Posts like these leave me scratching my head, too. It's an ongoing thing on the forum. Someone posted along the lines that encouraging someone to endure a difficult situation, it is unloving. I was talking about verbal abuse, and that's how I interpreted this little tributary of the thread I was responding to.
I posted from the perspective of 'what does the Bible say' pointing out that Christ suffered, His apostles, and a loving God sometimes allows us to suffer. Sometimes doing the right thing that pleases God requires some suffering. Love isn't putting someone in a situation where they don't suffer. If it were, then if we loved our kids, we wouldn't send them to school or have them do anything hard. They'd be playing X-Box and swimming in the pool all day.
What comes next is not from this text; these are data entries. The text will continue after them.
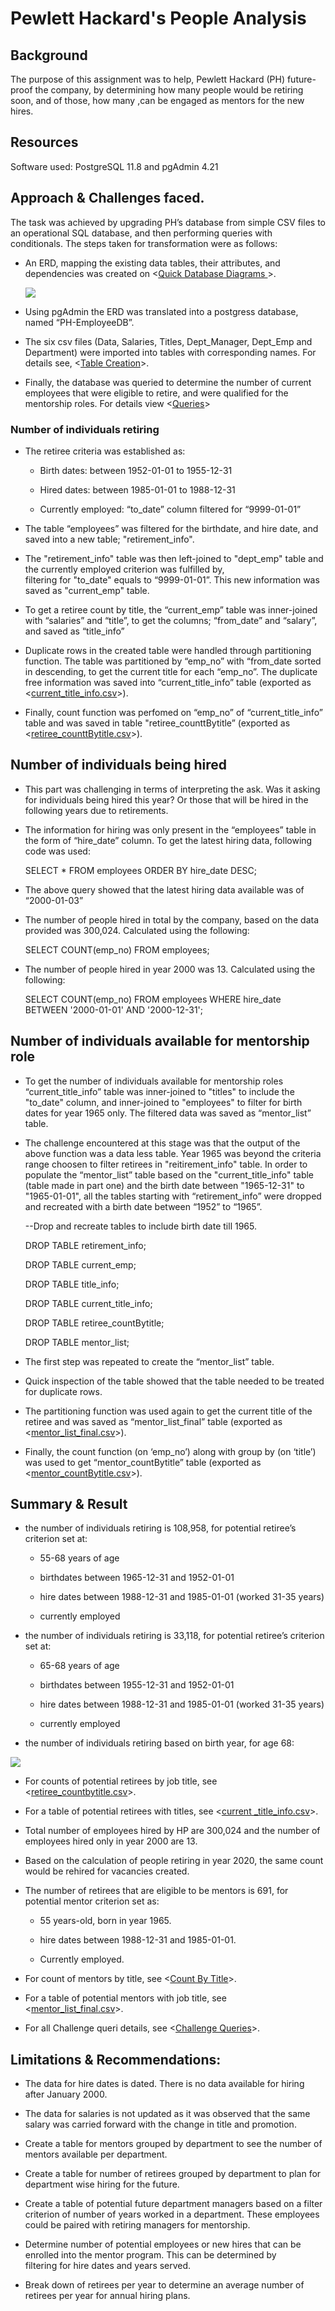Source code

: # Pewlett Hackard's People Analysis
## Background
The purpose of this assignment was to help, Pewlett Hackard (PH) future-proof the company, by determining how many people would be retiring soon, and of those, how many ,can be engaged as mentors for the new hires. 
## Resources
Software used: PostgreSQL 11.8 and pgAdmin 4.21
## Approach & Challenges faced.
The task was achieved by upgrading PH’s database from simple CSV files to an operational SQL database, and then performing queries with conditionals. The steps taken for transformation were as follows:

-	An ERD, mapping the existing data tables, their attributes, and dependencies was created on <[Quick Database Diagrams ](https://app.quickdatabasediagrams.com/)>.

    ![](https://github.com/Muzznah/Pewlett-Hackard-Analysis/blob/master/Images/EmployeeDB.png)

-	Using pgAdmin the ERD was translated into a postgress database, named “PH-EmployeeDB”.
  
-	The six csv files (Data, Salaries, Titles, Dept_Manager, Dept_Emp and Department) were imported into tables with corresponding names. For details see, <[Table Creation](https://github.com/Muzznah/Pewlett-Hackard-Analysis/blob/master/SQL/schema_tableCreation.sql)>.
  
-	Finally, the database was queried to determine the number of current employees that were eligible to retire, and were qualified for
  the mentorship roles. For details view <[Queries](https://github.com/Muzznah/Pewlett-Hackard-Analysis/blob/master/Queries/queries.sql)>
  
### Number of individuals retiring

-	The retiree criteria was established as: 

    -	Birth dates: between 1952-01-01 to 1955-12-31

    -	Hired dates: between 1985-01-01 to 1988-12-31

    -	Currently employed: “to_date” column filtered for “9999-01-01”

-	The table “employees” was filtered for the birthdate, and hire date, and saved into a new table; "retirement_info".

-	The "retirement_info" table was then left-joined to "dept_emp" table and the currently employed criterion was fulfilled by,  
    filtering for "to_date" equals to “9999-01-01”. This new information was saved as "current_emp" table.

-	To get a retiree count by title, the “current_emp” table was inner-joined with “salaries” and “title”, to get the columns; 
    “from_date” and “salary”, and saved as “title_info”

-	Duplicate rows in the created table were handled through partitioning function. The table was partitioned by “emp_no” with 
    “from_date sorted in descending, to get the current title for each “emp_no”. The duplicate free information was saved into 
    “current_title_info” table (exported as <[current_title_info.csv](https://github.com/Muzznah/Pewlett-Hackard-Analysis/blob/master/Challenge/current_title_info.csv)>).

-	Finally, count function was perfomed on “emp_no” of “current_title_info” table and was saved in table "retiree_counttBytitle”
    (exported as <[retiree_counttBytitle.csv](https://github.com/Muzznah/Pewlett-Hackard-Analysis/blob/master/Challenge/retiree_countbytitle.csv)>).

## Number of individuals being hired

-	This part was challenging in terms of interpreting the ask. Was it asking for individuals being hired this year? Or those that will 
    be hired in the following years due to retirements.

-	The information for hiring was only present in the “employees” table in the form of “hire_date” column. To get the latest hiring 
    data, following code was used:

    SELECT * FROM employees ORDER BY hire_date DESC;

-	The above query showed that the latest hiring data available was of “2000-01-03”

-	The number of people hired in total by the company, based on the data provided was 300,024. Calculated using the following:

    SELECT COUNT(emp_no) FROM employees;

-	The number of people hired in year 2000 was 13. Calculated using the following:

    SELECT COUNT(emp_no) FROM employees
    WHERE hire_date BETWEEN '2000-01-01' AND '2000-12-31';

## Number of individuals available for mentorship role

-	To get the number of individuals available for mentorship roles “current_title_info” table  was inner-joined to "titles" to include
    the "to_date" column, and inner-joined to "employees" to filter for birth dates for year 1965 only.  The filtered data was saved as
    “mentor_list” table.

-	The challenge encountered at this stage was that the output of the above function was a data less table. Year 1965 was beyond the
    criteria range choosen to filter retirees in "reitirement_info" table. In order to populate the “mentor_list” table based on the
   "current_title_info" table (table made in part one) and the birth date between "1965-12-31" to "1965-01-01", all the tables  starting with “retirement_info” were dropped and recreated with a birth date between “1952” to “1965”.

      --Drop and recreate tables to include birth date till 1965.

      DROP TABLE retirement_info;

      DROP TABLE current_emp;

      DROP TABLE title_info;

      DROP TABLE current_title_info;

      DROP TABLE retiree_countBytitle;

      DROP TABLE mentor_list;

-	The first step was repeated to create the “mentor_list” table.

-	Quick inspection of the table showed that the table needed to be treated for duplicate rows.

-	The partitioning function was used again to get the current title of the retiree and was saved as “mentor_list_final” table 
  (exported as <[mentor_list_final.csv](https://github.com/Muzznah/Pewlett-Hackard-Analysis/blob/master/Challenge/mentor_list_final.csv)>).

-	Finally, the count function (on ‘emp_no’) along with group by (on ‘title’)  was used to get “mentor_countBytitle” table (exported as
  <[mentor_countBytitle.csv](https://github.com/Muzznah/Pewlett-Hackard-Analysis/blob/master/Challenge/mentor_countbytitle.csv)>).

## Summary & Result
-	the number of individuals retiring is 108,958, for potential retiree’s criterion set at:
      -	55-68 years of age

      -	birthdates between 1965-12-31 and 1952-01-01

      -	hire dates between 1988-12-31 and 1985-01-01 (worked 31-35 years) 

      -	currently employed
-	the number of individuals retiring is 33,118, for potential retiree’s criterion set at: 
      -	65-68 years of age
      
      -	birthdates between 1955-12-31 and 1952-01-01
      
      -	hire dates between 1988-12-31 and 1985-01-01 (worked 31-35 years) 
      
      -	currently employed
      
-	the number of individuals retiring based on birth year, for age 68:

![](https://github.com/Muzznah/Pewlett-Hackard-Analysis/blob/master/Images/AnualRetirementTable.png)

        

-	For counts of potential retirees by job title, see <[retiree_countbytitle.csv](https://github.com/Muzznah/Pewlett-Hackard-Analysis/blob/master/Challenge/retiree_countbytitle.csv)>.

-	For a table of potential retirees with titles, see <[current _title_info.csv](https://github.com/Muzznah/Pewlett-Hackard-Analysis/blob/master/Challenge/current_title_info.csv)>.

-	Total number of employees hired by HP are 300,024 and the number of employees hired only in year 2000 are 13.

-	Based on the calculation of people retiring in year 2020, the same count would be rehired for vacancies created.

-	The number of retirees that are eligible to be mentors is 691, for potential mentor criterion set as:

    -	55 years-old, born in year 1965.
    
    -	hire dates between 1988-12-31 and 1985-01-01.
    
    -	Currently employed.

-	For count of mentors by title, see <[Count By Title](https://github.com/Muzznah/Pewlett-Hackard-Analysis/blob/master/Challenge/mentor_countbytitle.csv)>.

-	For a table of potential mentors with job title, see <[mentor_list_final.csv](https://github.com/Muzznah/Pewlett-Hackard-Analysis/blob/master/Challenge/mentor_list_final.csv)>.
-   For all Challenge queri details, see <[Challenge Queries](https://github.com/Muzznah/Pewlett-Hackard-Analysis/blob/master/Queries/Challenge_queri.sql)>.

## Limitations & Recommendations:
-	The data for hire dates is dated. There is no data available for hiring after January 2000.

-	The data for salaries is not updated as it was observed that the same salary was carried forward with the change in title and
    promotion.

-	Create a table for mentors grouped by department to see the number of mentors available per department.

-	Create a table for number of retirees grouped by department to plan for department wise hiring for the future.

-	Create a table of potential future department managers based on a filter criterion of number of years worked in a department. These 
    employees could be paired with retiring managers for mentorship.

-	Determine number of potential employees or new hires that can be enrolled into the mentor program. This can be determined by    
    filtering for hire dates and years served.

-	Break down of retirees per year to determine an average number of retirees per year for annual hiring plans.
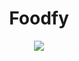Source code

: <h1 align="center">Foodfy</h1>

<p align="center">
  <img src="https://user-images.githubusercontent.com/48728541/84952001-a9aeb100-b0c7-11ea-9b7b-a16a7c293c25.png" />
</p>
Then there is a respose like this. My point is that I certainly want the forum to be an open place for 'what does the Bible have to say' type posts. I don't mind other people responding with a different opinion of what that is, especially a well-reasoned one.
From my perspective, it doesn't seem like posts that attempt to reason from scripture are accepted are accepted as the only truth on the matter. Some positions may be better argued that others, but in many cases it seems like posts are filled with various opinions, some good, some bad, but posts from an attempt to answer 'what does the Bible actually say' can be a rarity in some threads. It doesn't seem like those who post from this perspective always have the majority opinion either.
I was reading another post on a Facebook Forum on a completely different topic. A Bible College professor on there states certain things rather emphatically, and was getting some flack for it. He pointed out that various people in scripture, e.g. Moses, Ezra, the Lord Jesus, the apostles, or whoever was in his list, were just as emphatic in the way they approached issues. He considered the Post-modern urge to qualify everything to be wimpy. In some cases, I agree with him. If you really do have 'thus saith the Lord' it can even be disrespectful to the Lord to not be emphatic about something. If you are on the wall standing guard and the enemy is coming, you don't want to kind of toot the horn gently and not wake anyone up. You want to blow it up. Metaphorically speaking, many of the heroes in the Bible blew the horn loudly, including the Lord Jesus Himself.